## Task objective
Copy each line below in which the string "learners" appears.

(Stored data entries)
------------------------

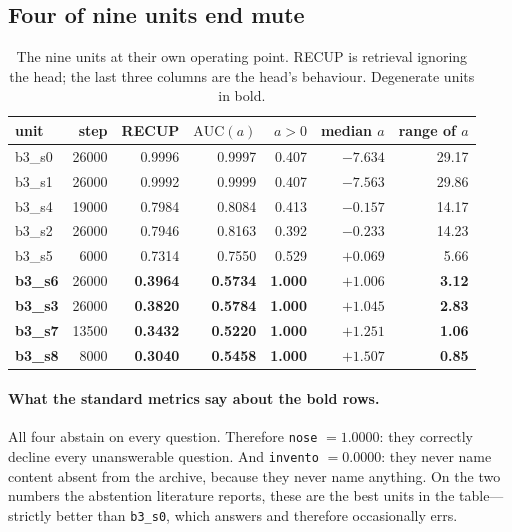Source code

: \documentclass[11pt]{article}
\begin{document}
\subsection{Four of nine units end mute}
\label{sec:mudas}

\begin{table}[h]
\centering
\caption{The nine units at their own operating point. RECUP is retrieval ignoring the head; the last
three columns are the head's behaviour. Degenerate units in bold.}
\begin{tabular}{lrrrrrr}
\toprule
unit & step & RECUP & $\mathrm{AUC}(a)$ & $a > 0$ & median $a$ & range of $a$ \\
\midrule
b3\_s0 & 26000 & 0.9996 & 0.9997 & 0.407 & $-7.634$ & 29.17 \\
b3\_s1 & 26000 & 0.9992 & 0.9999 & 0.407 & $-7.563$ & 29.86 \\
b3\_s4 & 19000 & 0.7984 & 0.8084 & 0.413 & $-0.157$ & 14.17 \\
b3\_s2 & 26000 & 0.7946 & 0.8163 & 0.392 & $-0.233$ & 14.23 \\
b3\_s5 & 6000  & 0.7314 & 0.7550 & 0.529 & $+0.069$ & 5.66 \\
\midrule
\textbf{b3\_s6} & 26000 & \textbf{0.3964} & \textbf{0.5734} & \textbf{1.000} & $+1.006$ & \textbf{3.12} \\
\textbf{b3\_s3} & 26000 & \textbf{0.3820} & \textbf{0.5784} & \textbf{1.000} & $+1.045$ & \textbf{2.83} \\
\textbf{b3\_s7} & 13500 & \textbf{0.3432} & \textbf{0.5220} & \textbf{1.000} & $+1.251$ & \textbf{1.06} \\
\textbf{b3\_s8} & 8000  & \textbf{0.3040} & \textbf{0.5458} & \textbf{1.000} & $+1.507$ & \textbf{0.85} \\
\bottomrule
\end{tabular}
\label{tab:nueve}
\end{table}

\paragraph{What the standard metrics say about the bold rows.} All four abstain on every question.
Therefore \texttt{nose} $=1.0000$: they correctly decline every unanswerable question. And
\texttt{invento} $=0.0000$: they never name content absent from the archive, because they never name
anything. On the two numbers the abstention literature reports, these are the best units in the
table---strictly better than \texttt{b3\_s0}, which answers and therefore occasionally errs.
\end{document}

------------------------

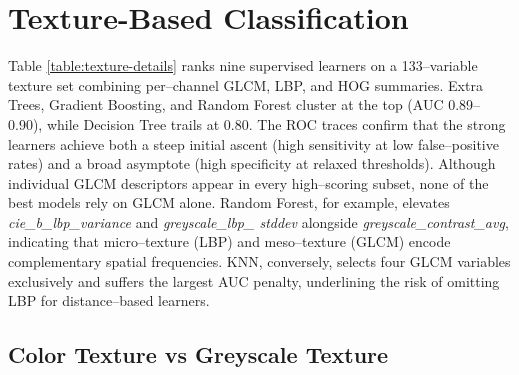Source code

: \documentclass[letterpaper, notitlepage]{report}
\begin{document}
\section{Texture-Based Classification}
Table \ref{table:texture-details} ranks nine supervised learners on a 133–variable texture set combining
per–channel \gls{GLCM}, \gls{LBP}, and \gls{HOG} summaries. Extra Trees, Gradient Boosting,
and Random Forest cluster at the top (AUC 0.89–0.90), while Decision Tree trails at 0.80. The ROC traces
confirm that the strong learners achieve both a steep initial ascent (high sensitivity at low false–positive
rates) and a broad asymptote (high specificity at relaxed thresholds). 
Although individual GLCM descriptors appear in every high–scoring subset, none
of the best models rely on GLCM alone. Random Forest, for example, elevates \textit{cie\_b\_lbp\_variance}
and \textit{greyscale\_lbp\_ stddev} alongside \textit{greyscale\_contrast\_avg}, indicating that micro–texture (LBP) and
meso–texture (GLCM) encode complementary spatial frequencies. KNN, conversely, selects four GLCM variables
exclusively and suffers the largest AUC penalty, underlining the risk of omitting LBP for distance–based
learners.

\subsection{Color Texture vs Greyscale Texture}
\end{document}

------------------------

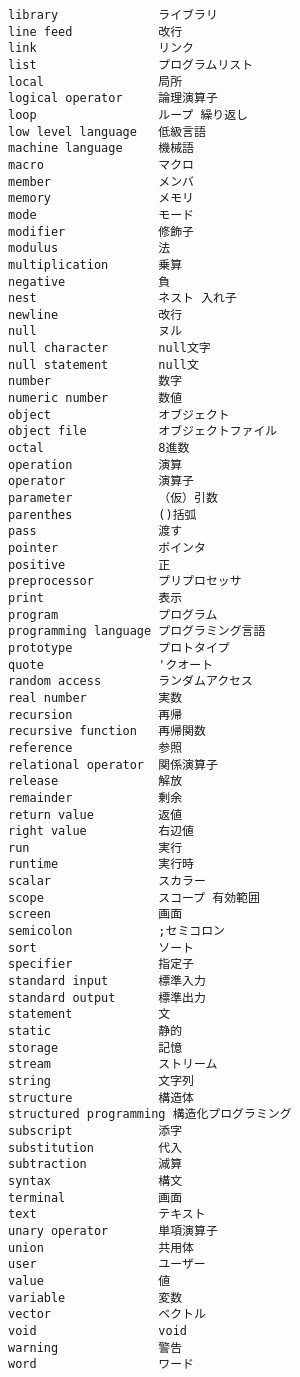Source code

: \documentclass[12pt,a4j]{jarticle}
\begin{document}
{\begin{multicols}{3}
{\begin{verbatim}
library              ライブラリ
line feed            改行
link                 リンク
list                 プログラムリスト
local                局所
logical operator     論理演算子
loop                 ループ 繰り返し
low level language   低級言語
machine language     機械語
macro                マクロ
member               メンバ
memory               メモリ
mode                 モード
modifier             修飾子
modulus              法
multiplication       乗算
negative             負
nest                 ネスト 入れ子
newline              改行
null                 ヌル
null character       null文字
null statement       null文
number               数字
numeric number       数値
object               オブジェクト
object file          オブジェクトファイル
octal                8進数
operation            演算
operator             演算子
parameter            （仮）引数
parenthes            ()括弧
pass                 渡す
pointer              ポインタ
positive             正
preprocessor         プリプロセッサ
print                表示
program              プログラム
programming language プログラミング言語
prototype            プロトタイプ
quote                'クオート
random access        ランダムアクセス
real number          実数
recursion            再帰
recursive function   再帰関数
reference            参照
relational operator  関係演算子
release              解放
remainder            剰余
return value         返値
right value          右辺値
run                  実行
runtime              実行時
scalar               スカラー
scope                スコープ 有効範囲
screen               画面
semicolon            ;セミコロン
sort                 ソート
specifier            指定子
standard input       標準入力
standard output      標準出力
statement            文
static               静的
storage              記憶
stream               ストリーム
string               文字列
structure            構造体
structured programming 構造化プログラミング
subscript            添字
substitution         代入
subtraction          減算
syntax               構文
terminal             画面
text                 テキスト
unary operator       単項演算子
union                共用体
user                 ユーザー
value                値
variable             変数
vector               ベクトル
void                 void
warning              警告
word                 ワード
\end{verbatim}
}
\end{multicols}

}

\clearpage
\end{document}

------------------------

## Output for this exercise
Table \ref{table:texture-details} ranks nine supervised learners on a 133–variable texture set combining
confirm that the strong learners achieve both a steep initial ascent (high sensitivity at low false–positive
learners.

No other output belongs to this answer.